Intraoperative data were collected by the anesthesiologists and postoperative data were obtained by the trained investigators.

The primary outcome was the NRS pain score (0–10; 0, no pain; 1–3, mild pain; 4–6, moderate pain; 7–10, severe pain) at 12 h after surgery. Secondary outcomes included the NRS pain score and tramadol use within 72 h postoperatively, intraoperative remifentanil use, hemodynamic parameters, extubation time, SAS score after extubation, incidence of POD, incidence of PONV, ESPB-related complications, ambulation time, and length of hospitalization after surgery.
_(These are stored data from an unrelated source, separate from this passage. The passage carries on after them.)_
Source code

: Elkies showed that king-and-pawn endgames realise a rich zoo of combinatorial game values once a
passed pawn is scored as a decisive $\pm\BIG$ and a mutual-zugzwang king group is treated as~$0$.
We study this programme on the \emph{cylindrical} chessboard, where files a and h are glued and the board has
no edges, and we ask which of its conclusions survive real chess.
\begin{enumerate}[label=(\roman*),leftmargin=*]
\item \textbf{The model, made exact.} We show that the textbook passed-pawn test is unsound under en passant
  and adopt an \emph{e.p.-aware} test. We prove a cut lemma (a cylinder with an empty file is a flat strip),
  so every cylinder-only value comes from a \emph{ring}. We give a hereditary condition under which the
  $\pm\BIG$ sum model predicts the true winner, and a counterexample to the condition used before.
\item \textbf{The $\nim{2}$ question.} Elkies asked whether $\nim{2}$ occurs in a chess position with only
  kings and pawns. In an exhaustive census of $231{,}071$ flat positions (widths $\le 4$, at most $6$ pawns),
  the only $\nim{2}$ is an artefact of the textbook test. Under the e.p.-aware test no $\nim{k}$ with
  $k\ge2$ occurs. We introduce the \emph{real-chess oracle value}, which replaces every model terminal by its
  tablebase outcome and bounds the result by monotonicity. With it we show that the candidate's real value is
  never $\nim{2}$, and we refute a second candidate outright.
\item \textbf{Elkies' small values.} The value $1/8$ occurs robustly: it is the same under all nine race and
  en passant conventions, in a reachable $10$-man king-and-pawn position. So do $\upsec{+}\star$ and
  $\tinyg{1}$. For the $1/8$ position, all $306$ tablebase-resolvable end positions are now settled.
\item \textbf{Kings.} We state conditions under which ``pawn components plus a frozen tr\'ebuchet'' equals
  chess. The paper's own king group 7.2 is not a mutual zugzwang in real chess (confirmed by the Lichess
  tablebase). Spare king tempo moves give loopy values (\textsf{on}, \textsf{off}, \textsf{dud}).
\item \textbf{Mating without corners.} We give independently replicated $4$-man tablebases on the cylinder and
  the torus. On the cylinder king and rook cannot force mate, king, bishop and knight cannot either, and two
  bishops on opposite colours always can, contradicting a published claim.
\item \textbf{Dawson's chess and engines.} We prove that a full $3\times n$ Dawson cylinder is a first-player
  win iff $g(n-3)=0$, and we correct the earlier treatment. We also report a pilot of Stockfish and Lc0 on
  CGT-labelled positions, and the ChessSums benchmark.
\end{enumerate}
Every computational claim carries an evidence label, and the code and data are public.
The sample size was estimated with the MedSci Application (V.6.2.2, MedSci, China). We performed sample size calculations, in which a 1-point reduction in the NRS score at 12 h was considered clinically relevant. Eight patients in each group were included in our pilot study. The NRS score was 2 (1) (mean (SD)) in the ESPB group and 2.5 (1.4) in the control group at 12 h. According to a two-sided unpaired t test, 90 patients were required in each group to achieve 80% response and an α threshold of 0.05. Due to the nonparametric estimation parameter data, the sample size was increased by 15%, resulting in 104 patients per group. Considering loss to follow-up, we selected 115 patients per group. Statistical tests were conducted with IBM SPSS Statistics 26.0 (IBM, USA). The Shapiro―Wilk test was employed to test for normal distribution; the Student’s t test and the Mann―Whitney U test were used for continuous variables (normal and nonnormal distribution);and the Fisher’s exact or χ2 tests were used for categorical variables and proportions. A two-tailed, P value < 0.05 was deemed statistically significant.